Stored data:
'''

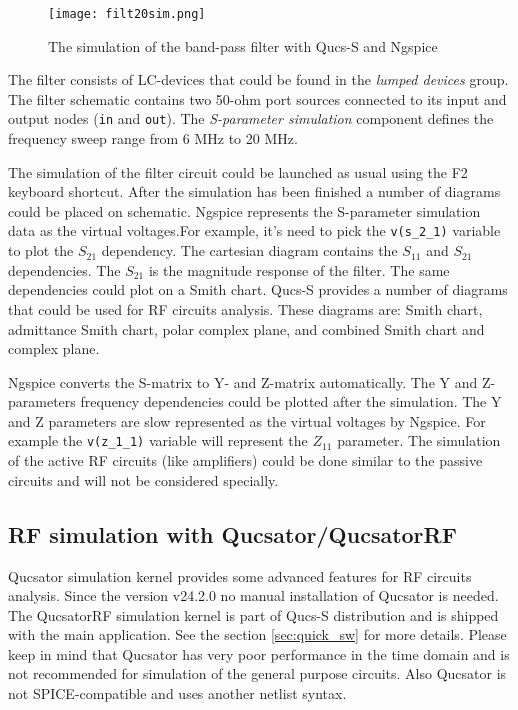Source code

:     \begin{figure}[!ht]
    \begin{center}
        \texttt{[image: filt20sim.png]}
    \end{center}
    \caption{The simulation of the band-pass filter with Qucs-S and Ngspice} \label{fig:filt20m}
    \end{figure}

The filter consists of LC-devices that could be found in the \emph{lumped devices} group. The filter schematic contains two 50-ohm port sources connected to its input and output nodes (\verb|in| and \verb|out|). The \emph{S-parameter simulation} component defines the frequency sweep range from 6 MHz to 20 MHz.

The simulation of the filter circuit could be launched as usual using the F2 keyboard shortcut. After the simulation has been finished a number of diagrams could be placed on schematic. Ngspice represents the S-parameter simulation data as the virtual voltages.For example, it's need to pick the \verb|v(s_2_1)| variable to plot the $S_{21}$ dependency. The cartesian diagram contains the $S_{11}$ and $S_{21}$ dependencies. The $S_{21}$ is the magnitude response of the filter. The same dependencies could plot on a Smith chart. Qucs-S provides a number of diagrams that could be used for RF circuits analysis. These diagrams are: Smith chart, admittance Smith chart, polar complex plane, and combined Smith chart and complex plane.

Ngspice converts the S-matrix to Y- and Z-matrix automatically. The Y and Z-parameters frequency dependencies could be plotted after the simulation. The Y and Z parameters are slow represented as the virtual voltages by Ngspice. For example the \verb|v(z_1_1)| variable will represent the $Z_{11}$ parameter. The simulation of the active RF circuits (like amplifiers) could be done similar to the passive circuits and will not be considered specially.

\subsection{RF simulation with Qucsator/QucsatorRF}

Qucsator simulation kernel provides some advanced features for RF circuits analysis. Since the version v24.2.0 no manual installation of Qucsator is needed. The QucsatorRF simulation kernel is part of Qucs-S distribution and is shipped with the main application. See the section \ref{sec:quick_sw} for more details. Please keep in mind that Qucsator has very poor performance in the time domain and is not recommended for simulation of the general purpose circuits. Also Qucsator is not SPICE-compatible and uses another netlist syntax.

'''
'''

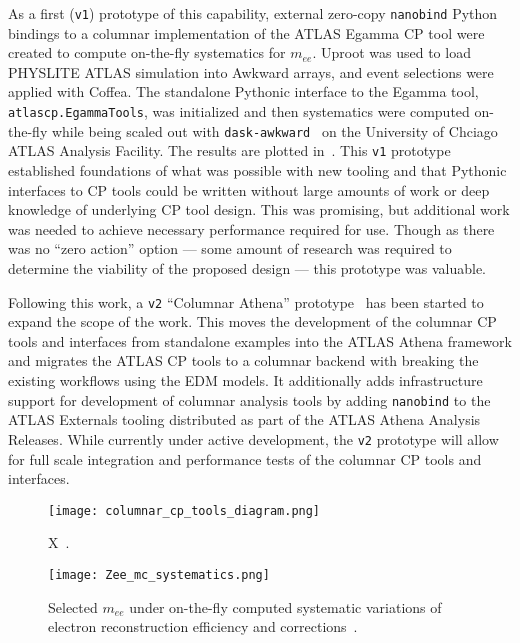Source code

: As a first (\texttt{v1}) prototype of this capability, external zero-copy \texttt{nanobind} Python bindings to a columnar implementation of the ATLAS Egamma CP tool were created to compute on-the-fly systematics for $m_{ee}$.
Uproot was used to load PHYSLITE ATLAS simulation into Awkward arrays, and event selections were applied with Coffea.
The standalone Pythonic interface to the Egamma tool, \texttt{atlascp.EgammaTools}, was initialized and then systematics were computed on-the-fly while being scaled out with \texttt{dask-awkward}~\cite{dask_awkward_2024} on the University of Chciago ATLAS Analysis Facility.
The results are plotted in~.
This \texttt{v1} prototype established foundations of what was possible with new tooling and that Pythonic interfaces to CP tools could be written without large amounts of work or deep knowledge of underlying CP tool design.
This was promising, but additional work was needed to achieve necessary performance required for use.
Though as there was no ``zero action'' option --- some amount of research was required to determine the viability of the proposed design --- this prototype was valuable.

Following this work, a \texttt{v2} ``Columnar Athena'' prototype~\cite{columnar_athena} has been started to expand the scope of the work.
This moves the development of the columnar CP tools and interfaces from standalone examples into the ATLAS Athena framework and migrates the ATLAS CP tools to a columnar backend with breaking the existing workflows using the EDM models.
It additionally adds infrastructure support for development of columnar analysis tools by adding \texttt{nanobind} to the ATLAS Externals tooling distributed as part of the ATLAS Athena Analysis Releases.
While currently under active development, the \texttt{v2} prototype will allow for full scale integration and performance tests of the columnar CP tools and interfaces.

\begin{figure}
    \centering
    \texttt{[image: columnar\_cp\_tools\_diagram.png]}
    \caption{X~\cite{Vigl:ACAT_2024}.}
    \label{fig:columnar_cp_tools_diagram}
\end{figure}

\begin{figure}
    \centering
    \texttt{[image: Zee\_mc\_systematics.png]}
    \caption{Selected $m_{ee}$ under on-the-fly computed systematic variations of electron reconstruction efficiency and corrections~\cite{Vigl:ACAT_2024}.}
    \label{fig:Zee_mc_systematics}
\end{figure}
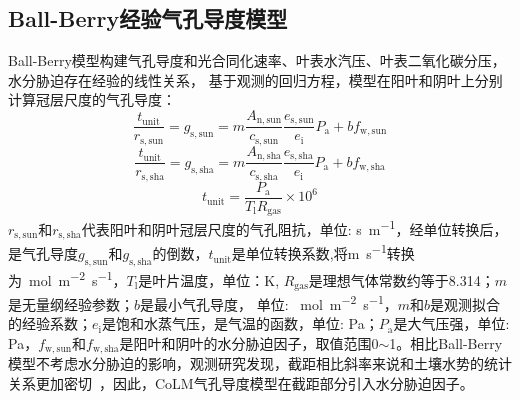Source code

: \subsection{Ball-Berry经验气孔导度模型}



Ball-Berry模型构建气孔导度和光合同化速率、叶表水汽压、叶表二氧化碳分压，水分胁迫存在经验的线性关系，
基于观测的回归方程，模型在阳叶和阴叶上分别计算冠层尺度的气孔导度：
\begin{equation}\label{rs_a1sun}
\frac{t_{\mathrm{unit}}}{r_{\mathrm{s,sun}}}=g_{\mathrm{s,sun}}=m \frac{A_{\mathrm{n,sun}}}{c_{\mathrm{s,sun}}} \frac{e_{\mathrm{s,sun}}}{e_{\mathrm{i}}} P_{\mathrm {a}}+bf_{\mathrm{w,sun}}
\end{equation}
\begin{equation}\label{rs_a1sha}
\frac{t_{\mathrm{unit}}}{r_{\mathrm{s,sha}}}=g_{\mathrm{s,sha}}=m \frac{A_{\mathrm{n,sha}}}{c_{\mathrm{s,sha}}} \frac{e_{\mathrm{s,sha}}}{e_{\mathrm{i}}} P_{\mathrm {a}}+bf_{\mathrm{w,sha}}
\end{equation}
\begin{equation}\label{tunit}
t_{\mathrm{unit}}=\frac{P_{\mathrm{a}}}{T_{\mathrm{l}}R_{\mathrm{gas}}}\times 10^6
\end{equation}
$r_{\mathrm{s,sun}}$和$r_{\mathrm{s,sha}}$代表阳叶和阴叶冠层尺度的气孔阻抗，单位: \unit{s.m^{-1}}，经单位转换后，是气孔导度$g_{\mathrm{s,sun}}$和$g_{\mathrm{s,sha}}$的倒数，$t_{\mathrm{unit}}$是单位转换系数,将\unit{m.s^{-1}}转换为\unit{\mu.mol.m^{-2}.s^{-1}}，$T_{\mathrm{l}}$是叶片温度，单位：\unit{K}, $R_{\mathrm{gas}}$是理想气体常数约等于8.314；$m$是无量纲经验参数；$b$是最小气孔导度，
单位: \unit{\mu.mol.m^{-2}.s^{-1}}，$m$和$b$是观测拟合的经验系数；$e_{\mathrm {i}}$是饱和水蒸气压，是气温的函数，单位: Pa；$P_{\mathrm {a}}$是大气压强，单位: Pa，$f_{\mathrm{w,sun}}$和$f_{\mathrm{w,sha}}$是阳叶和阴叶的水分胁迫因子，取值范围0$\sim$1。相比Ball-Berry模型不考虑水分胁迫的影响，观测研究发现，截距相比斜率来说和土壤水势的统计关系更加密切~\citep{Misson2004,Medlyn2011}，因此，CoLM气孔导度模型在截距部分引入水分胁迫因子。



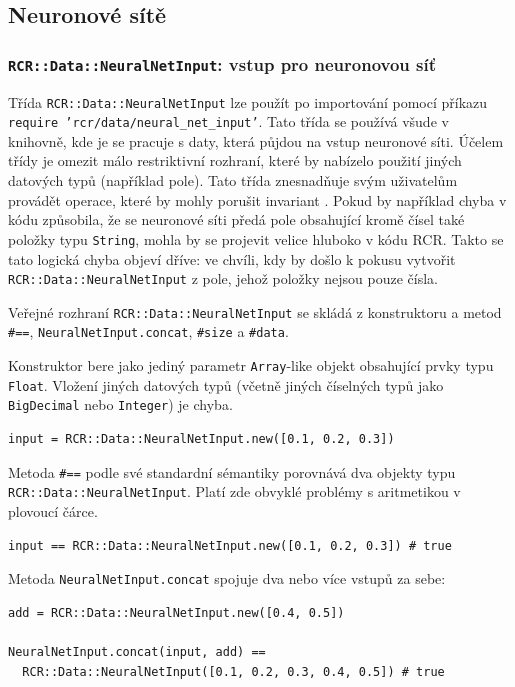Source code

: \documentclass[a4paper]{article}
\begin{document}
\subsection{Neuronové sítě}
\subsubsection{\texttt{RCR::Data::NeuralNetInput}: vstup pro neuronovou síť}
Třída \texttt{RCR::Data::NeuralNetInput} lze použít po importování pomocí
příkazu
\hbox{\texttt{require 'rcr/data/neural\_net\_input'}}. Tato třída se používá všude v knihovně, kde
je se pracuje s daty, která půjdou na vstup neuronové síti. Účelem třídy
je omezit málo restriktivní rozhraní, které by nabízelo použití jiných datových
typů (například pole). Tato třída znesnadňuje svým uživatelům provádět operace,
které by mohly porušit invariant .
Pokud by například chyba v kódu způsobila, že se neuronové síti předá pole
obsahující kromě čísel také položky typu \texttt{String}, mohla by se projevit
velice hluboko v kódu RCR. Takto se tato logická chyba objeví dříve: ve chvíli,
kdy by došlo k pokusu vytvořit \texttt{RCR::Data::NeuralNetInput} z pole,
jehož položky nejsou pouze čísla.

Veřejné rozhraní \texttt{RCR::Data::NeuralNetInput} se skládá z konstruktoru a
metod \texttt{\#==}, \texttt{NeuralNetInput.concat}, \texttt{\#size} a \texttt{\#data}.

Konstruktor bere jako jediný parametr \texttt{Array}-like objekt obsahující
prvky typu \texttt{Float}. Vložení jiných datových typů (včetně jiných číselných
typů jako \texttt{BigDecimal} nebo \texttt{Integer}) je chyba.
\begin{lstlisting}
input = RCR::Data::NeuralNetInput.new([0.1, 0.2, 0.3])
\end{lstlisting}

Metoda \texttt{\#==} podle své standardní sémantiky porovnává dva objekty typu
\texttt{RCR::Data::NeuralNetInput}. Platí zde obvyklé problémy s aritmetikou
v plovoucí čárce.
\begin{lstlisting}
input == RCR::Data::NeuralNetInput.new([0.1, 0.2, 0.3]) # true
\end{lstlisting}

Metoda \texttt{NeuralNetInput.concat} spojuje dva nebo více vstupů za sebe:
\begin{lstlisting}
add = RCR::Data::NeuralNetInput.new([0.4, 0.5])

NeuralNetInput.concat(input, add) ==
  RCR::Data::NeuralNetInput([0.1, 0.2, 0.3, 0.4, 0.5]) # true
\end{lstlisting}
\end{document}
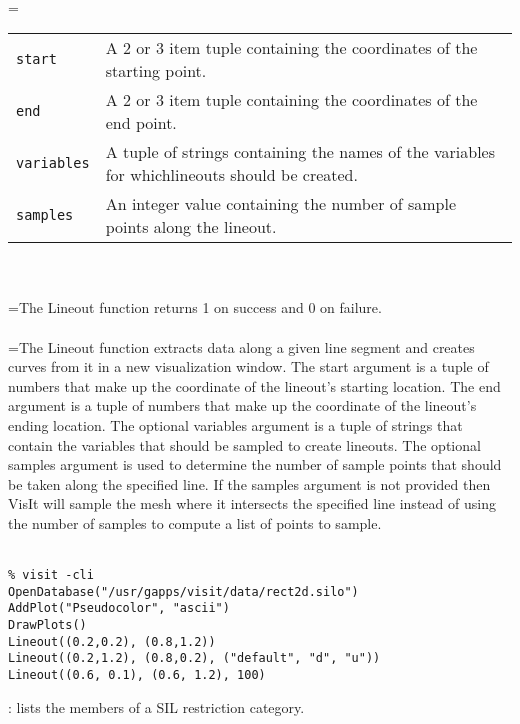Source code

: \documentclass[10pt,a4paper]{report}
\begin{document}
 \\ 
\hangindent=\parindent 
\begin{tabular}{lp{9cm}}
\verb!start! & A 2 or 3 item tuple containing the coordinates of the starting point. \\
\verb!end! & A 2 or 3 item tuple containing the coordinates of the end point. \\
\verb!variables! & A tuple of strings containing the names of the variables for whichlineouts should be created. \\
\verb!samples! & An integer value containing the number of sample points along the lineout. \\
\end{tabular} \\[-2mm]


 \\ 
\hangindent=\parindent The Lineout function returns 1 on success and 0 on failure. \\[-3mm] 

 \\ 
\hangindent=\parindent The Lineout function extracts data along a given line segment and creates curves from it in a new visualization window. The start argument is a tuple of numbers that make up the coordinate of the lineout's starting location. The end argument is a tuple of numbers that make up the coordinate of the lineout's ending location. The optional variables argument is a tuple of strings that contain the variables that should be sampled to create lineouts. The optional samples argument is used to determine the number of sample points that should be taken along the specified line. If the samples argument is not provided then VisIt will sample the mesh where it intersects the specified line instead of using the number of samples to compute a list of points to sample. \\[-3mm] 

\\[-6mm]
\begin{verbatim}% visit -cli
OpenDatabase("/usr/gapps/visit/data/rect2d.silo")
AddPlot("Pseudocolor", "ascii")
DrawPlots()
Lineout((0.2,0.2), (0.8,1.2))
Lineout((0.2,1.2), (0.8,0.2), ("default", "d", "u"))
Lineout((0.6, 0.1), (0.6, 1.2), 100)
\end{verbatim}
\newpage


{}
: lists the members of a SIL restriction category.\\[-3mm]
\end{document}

'''

• [WORK INSTRUCTION]
List every line above containing the word "Athena".

• [REPLY TO THE EXERCISE]
Following this work, a \texttt{v2} ``Columnar Athena'' prototype~\cite{columnar_athena} has been started to expand the scope of the work.
This moves the development of the columnar CP tools and interfaces from standalone examples into the ATLAS Athena framework and migrates the ATLAS CP tools to a columnar backend with breaking the existing workflows using the EDM models.
It additionally adds infrastructure support for development of columnar analysis tools by adding \texttt{nanobind} to the ATLAS Externals tooling distributed as part of the ATLAS Athena Analysis Releases.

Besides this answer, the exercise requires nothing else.